LAUSR

BACKGROUND Zerumbone (ZER) possesses potent antiproliferative, apoptotic, and antiangiogenic functions in a variety of cancer cells. Cisplatin (CIS), a well-known chemotherapeutic drug, is effective against different types of cancers. However, the combined effect of ZER and CIS on hepatocellular carcinoma remains unknown. OBJECTIVE The present study is attempted to examine the effectiveness of the combination of ZER and CIS in liver cancer in vitro using the hepatocellular carcinoma Huh-7 cell line. METHODS Effect of ZER, CIS, and their Combination therapy on cell viability and cytotoxicity was assessed by MTT and LDH leakage assays. Cell cycle and apoptosis analysis were performed by flow cytometry.

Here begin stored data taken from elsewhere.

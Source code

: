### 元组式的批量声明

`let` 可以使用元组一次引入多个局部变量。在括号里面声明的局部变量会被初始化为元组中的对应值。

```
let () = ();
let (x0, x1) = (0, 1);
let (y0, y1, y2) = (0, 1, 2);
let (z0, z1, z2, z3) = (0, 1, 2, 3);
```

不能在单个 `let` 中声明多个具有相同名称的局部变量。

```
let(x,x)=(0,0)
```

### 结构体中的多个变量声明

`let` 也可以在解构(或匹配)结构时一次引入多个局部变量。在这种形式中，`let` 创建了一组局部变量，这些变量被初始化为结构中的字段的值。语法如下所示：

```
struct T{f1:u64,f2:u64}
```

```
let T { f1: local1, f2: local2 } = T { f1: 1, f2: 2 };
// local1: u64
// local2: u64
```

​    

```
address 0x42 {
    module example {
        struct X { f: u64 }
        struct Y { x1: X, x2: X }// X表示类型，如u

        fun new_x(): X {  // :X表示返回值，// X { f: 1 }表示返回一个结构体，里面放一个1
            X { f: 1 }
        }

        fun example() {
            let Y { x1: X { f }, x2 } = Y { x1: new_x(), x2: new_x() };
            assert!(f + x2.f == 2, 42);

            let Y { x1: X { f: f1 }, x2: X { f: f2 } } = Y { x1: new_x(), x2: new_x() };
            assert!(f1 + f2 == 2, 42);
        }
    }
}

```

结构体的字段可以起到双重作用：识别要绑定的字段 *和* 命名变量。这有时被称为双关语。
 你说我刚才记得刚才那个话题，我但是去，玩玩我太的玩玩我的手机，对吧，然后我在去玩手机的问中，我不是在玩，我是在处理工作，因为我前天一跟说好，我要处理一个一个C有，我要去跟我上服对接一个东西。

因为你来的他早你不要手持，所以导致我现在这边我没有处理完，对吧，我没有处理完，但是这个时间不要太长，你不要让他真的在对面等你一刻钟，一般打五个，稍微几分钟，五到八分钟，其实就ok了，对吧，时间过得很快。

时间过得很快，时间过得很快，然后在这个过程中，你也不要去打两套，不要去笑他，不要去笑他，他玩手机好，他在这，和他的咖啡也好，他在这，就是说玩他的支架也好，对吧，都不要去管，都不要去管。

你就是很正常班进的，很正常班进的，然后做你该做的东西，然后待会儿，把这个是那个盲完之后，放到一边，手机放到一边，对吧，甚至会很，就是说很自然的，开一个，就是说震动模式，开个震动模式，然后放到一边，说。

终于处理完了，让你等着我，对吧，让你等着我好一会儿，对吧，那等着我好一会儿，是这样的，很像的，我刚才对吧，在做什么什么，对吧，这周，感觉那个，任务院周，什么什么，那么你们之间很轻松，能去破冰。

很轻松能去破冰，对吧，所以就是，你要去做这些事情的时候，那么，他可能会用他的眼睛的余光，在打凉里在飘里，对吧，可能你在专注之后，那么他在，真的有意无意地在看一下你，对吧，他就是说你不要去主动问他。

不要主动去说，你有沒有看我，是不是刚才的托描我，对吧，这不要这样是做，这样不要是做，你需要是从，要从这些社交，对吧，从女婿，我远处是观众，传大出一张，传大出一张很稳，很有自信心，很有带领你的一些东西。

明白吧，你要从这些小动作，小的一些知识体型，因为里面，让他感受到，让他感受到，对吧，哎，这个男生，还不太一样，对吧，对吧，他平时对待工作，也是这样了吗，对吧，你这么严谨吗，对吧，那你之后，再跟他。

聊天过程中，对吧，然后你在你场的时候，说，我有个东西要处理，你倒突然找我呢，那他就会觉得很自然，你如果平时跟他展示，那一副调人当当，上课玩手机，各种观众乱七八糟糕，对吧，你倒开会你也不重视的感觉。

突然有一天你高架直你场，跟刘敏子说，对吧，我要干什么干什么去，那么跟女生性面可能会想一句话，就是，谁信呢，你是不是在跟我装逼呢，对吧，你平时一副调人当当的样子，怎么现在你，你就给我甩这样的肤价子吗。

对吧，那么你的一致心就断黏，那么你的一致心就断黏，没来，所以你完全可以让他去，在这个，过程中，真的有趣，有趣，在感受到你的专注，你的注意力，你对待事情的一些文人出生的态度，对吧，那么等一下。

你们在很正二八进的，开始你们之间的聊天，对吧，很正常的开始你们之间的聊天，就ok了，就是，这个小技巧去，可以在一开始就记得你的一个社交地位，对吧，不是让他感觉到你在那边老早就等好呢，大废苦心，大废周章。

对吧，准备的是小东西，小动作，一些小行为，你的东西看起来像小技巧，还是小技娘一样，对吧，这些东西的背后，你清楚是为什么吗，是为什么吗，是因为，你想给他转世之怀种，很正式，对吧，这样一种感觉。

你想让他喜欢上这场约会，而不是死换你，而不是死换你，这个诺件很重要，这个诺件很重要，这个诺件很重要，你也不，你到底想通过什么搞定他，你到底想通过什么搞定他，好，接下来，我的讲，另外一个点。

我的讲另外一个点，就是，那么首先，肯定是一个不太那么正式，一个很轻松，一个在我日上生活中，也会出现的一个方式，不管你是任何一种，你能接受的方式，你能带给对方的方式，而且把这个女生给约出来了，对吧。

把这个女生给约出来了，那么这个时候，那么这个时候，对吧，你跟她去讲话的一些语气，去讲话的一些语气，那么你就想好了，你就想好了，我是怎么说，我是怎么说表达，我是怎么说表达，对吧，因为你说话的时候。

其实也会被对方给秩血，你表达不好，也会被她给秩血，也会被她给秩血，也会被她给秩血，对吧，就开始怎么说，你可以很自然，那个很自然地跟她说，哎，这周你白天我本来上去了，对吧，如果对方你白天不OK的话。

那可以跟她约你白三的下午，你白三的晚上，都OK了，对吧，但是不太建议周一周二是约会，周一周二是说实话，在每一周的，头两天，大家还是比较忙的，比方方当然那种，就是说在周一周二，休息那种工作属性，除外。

Quantitative real-time PCR was used to examine the M RNA expression of genes involved in apoptosis, angiogenesis, and invasion. Caspase activities were performed by commercial kit methods in the Huh-7 cell line. RESULTS Cells exposed to ZER, CIS individually, and both together significantly inhibited cell proliferation with an IC50 values of 10 µM for ZER and 3µM for CIS. The combination treatment of ZER and CIS revealed a synergistic effect with CI value < 1. CIS treatment either alone or in combination with ZER caused cell cycle arrest at the S phase. More importantly, ZER combined with CIS exhibited synergistic effects by up-regulation of Bax/Bcl-2ratio, leading to caspase cascade activation. CONCLUSION In conclusion, the current study indicates that the treatment of ZER combined with CIS in human liver cancer cells exerts synergistic effects on cell growth inhibition, apoptosis induction, angiogenesis and invasion through modulating gene expression.